Work to complete.
Return the data word for word. Pictures are to be omitted.

Input for this task.
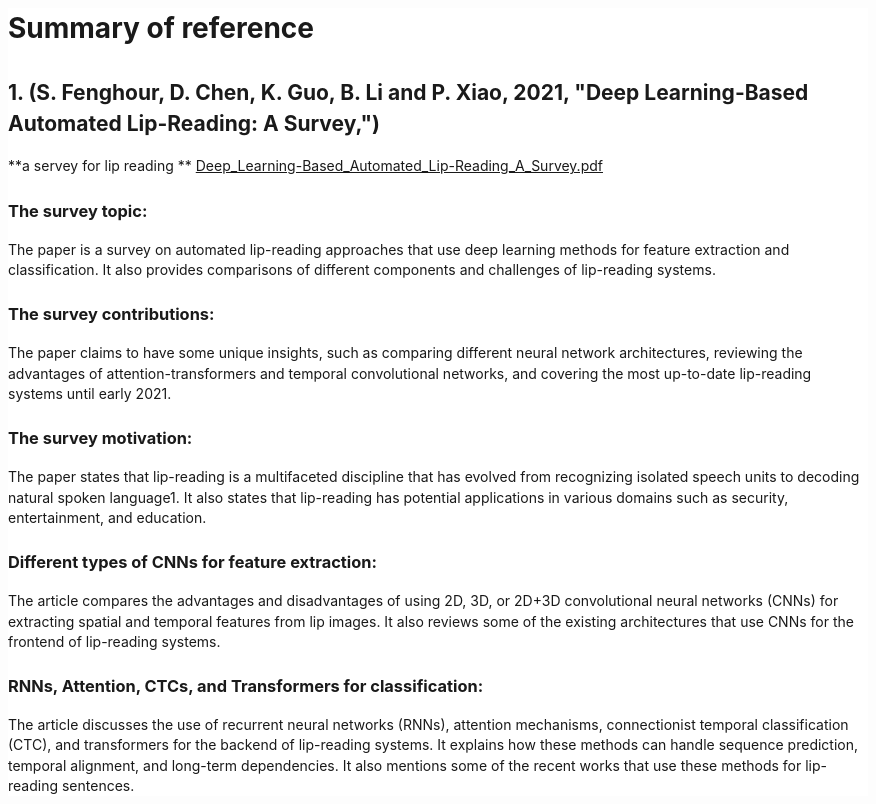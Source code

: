 # Summary of reference

## 1. (S. Fenghour, D. Chen, K. Guo, B. Li and P. Xiao, 2021, "Deep Learning-Based Automated Lip-Reading: A Survey,")

**a servey for lip reading
** [Deep_Learning-Based_Automated_Lip-Reading_A_Survey.pdf](..%2Frefference%2FDeep_Learning-Based_Automated_Lip-Reading_A_Survey.pdf)

### The survey topic:

The paper is a survey on automated lip-reading approaches that use deep learning methods for feature extraction and
classification. It also provides comparisons of different components and challenges of lip-reading systems.

### The survey contributions:

The paper claims to have some unique insights, such as comparing different neural network architectures, reviewing the
advantages of attention-transformers and temporal convolutional networks, and covering the most up-to-date lip-reading
systems until early 2021.

### The survey motivation:

The paper states that lip-reading is a multifaceted discipline that has evolved from recognizing isolated speech units
to decoding natural spoken language1. It also states that lip-reading has potential applications in various domains such
as security, entertainment, and education.

### Different types of CNNs for feature extraction:

The article compares the advantages and disadvantages of using 2D, 3D, or 2D+3D convolutional neural networks (CNNs) for
extracting spatial and temporal features from lip images. It also reviews some of the existing architectures that use
CNNs for the frontend of lip-reading systems.

### RNNs, Attention, CTCs, and Transformers for classification:

The article discusses the use of recurrent neural networks (RNNs), attention mechanisms, connectionist temporal
classification (CTC), and transformers for the backend of lip-reading systems. It explains how these methods can handle
sequence prediction, temporal alignment, and long-term dependencies. It also mentions some of the recent works that use
these methods for lip-reading sentences.

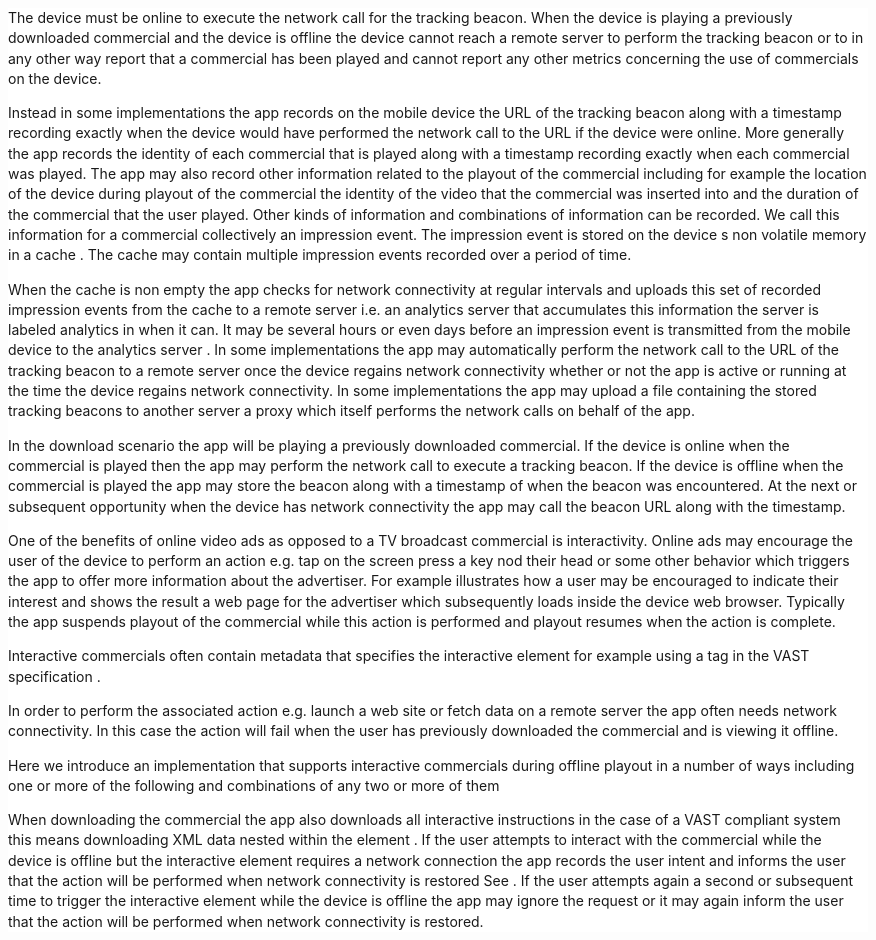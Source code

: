 The device must be online to execute the network call for the tracking beacon. When the device is playing a previously downloaded commercial and the device is offline the device cannot reach a remote server to perform the tracking beacon or to in any other way report that a commercial has been played and cannot report any other metrics concerning the use of commercials on the device.

Instead in some implementations the app records on the mobile device the URL of the tracking beacon along with a timestamp recording exactly when the device would have performed the network call to the URL if the device were online. More generally the app records the identity of each commercial that is played along with a timestamp recording exactly when each commercial was played. The app may also record other information related to the playout of the commercial including for example the location of the device during playout of the commercial the identity of the video that the commercial was inserted into and the duration of the commercial that the user played. Other kinds of information and combinations of information can be recorded. We call this information for a commercial collectively an impression event. The impression event is stored on the device s non volatile memory in a cache . The cache may contain multiple impression events recorded over a period of time.

When the cache is non empty the app checks for network connectivity at regular intervals and uploads this set of recorded impression events from the cache to a remote server i.e. an analytics server that accumulates this information the server is labeled analytics in when it can. It may be several hours or even days before an impression event is transmitted from the mobile device to the analytics server . In some implementations the app may automatically perform the network call to the URL of the tracking beacon to a remote server once the device regains network connectivity whether or not the app is active or running at the time the device regains network connectivity. In some implementations the app may upload a file containing the stored tracking beacons to another server a proxy which itself performs the network calls on behalf of the app.

In the download scenario the app will be playing a previously downloaded commercial. If the device is online when the commercial is played then the app may perform the network call to execute a tracking beacon. If the device is offline when the commercial is played the app may store the beacon along with a timestamp of when the beacon was encountered. At the next or subsequent opportunity when the device has network connectivity the app may call the beacon URL along with the timestamp.

One of the benefits of online video ads as opposed to a TV broadcast commercial is interactivity. Online ads may encourage the user of the device to perform an action e.g. tap on the screen press a key nod their head or some other behavior which triggers the app to offer more information about the advertiser. For example illustrates how a user may be encouraged to indicate their interest and shows the result a web page for the advertiser which subsequently loads inside the device web browser. Typically the app suspends playout of the commercial while this action is performed and playout resumes when the action is complete.

Interactive commercials often contain metadata that specifies the interactive element for example using a tag in the VAST specification .

In order to perform the associated action e.g. launch a web site or fetch data on a remote server the app often needs network connectivity. In this case the action will fail when the user has previously downloaded the commercial and is viewing it offline.

Here we introduce an implementation that supports interactive commercials during offline playout in a number of ways including one or more of the following and combinations of any two or more of them 

When downloading the commercial the app also downloads all interactive instructions in the case of a VAST compliant system this means downloading XML data nested within the element . If the user attempts to interact with the commercial while the device is offline but the interactive element requires a network connection the app records the user intent and informs the user that the action will be performed when network connectivity is restored See . If the user attempts again a second or subsequent time to trigger the interactive element while the device is offline the app may ignore the request or it may again inform the user that the action will be performed when network connectivity is restored.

Written solution.
Source code

: # Summary of reference

## 1. (S. Fenghour, D. Chen, K. Guo, B. Li and P. Xiao, 2021, "Deep Learning-Based Automated Lip-Reading: A Survey,")

**a servey for lip reading
** [Deep_Learning-Based_Automated_Lip-Reading_A_Survey.pdf](..%2Frefference%2FDeep_Learning-Based_Automated_Lip-Reading_A_Survey.pdf)

### The survey topic:

The paper is a survey on automated lip-reading approaches that use deep learning methods for feature extraction and
classification. It also provides comparisons of different components and challenges of lip-reading systems.

### The survey contributions:

The paper claims to have some unique insights, such as comparing different neural network architectures, reviewing the
advantages of attention-transformers and temporal convolutional networks, and covering the most up-to-date lip-reading
systems until early 2021.

### The survey motivation:

The paper states that lip-reading is a multifaceted discipline that has evolved from recognizing isolated speech units
to decoding natural spoken language1. It also states that lip-reading has potential applications in various domains such
as security, entertainment, and education.

### Different types of CNNs for feature extraction:

The article compares the advantages and disadvantages of using 2D, 3D, or 2D+3D convolutional neural networks (CNNs) for
extracting spatial and temporal features from lip images. It also reviews some of the existing architectures that use
CNNs for the frontend of lip-reading systems.

### RNNs, Attention, CTCs, and Transformers for classification:

The article discusses the use of recurrent neural networks (RNNs), attention mechanisms, connectionist temporal
classification (CTC), and transformers for the backend of lip-reading systems. It explains how these methods can handle
sequence prediction, temporal alignment, and long-term dependencies. It also mentions some of the recent works that use
these methods for lip-reading sentences.

Source code

: The device must be online to execute the network call for the tracking beacon. When the device is playing a previously downloaded commercial and the device is offline the device cannot reach a remote server to perform the tracking beacon or to in any other way report that a commercial has been played and cannot report any other metrics concerning the use of commercials on the device.

Instead in some implementations the app records on the mobile device the URL of the tracking beacon along with a timestamp recording exactly when the device would have performed the network call to the URL if the device were online. More generally the app records the identity of each commercial that is played along with a timestamp recording exactly when each commercial was played. The app may also record other information related to the playout of the commercial including for example the location of the device during playout of the commercial the identity of the video that the commercial was inserted into and the duration of the commercial that the user played. Other kinds of information and combinations of information can be recorded. We call this information for a commercial collectively an impression event. The impression event is stored on the device s non volatile memory in a cache . The cache may contain multiple impression events recorded over a period of time.

When the cache is non empty the app checks for network connectivity at regular intervals and uploads this set of recorded impression events from the cache to a remote server i.e. an analytics server that accumulates this information the server is labeled analytics in when it can. It may be several hours or even days before an impression event is transmitted from the mobile device to the analytics server . In some implementations the app may automatically perform the network call to the URL of the tracking beacon to a remote server once the device regains network connectivity whether or not the app is active or running at the time the device regains network connectivity. In some implementations the app may upload a file containing the stored tracking beacons to another server a proxy which itself performs the network calls on behalf of the app.

In the download scenario the app will be playing a previously downloaded commercial. If the device is online when the commercial is played then the app may perform the network call to execute a tracking beacon. If the device is offline when the commercial is played the app may store the beacon along with a timestamp of when the beacon was encountered. At the next or subsequent opportunity when the device has network connectivity the app may call the beacon URL along with the timestamp.

One of the benefits of online video ads as opposed to a TV broadcast commercial is interactivity. Online ads may encourage the user of the device to perform an action e.g. tap on the screen press a key nod their head or some other behavior which triggers the app to offer more information about the advertiser. For example illustrates how a user may be encouraged to indicate their interest and shows the result a web page for the advertiser which subsequently loads inside the device web browser. Typically the app suspends playout of the commercial while this action is performed and playout resumes when the action is complete.

Interactive commercials often contain metadata that specifies the interactive element for example using a tag in the VAST specification .

In order to perform the associated action e.g. launch a web site or fetch data on a remote server the app often needs network connectivity. In this case the action will fail when the user has previously downloaded the commercial and is viewing it offline.

Here we introduce an implementation that supports interactive commercials during offline playout in a number of ways including one or more of the following and combinations of any two or more of them 

When downloading the commercial the app also downloads all interactive instructions in the case of a VAST compliant system this means downloading XML data nested within the element . If the user attempts to interact with the commercial while the device is offline but the interactive element requires a network connection the app records the user intent and informs the user that the action will be performed when network connectivity is restored See . If the user attempts again a second or subsequent time to trigger the interactive element while the device is offline the app may ignore the request or it may again inform the user that the action will be performed when network connectivity is restored.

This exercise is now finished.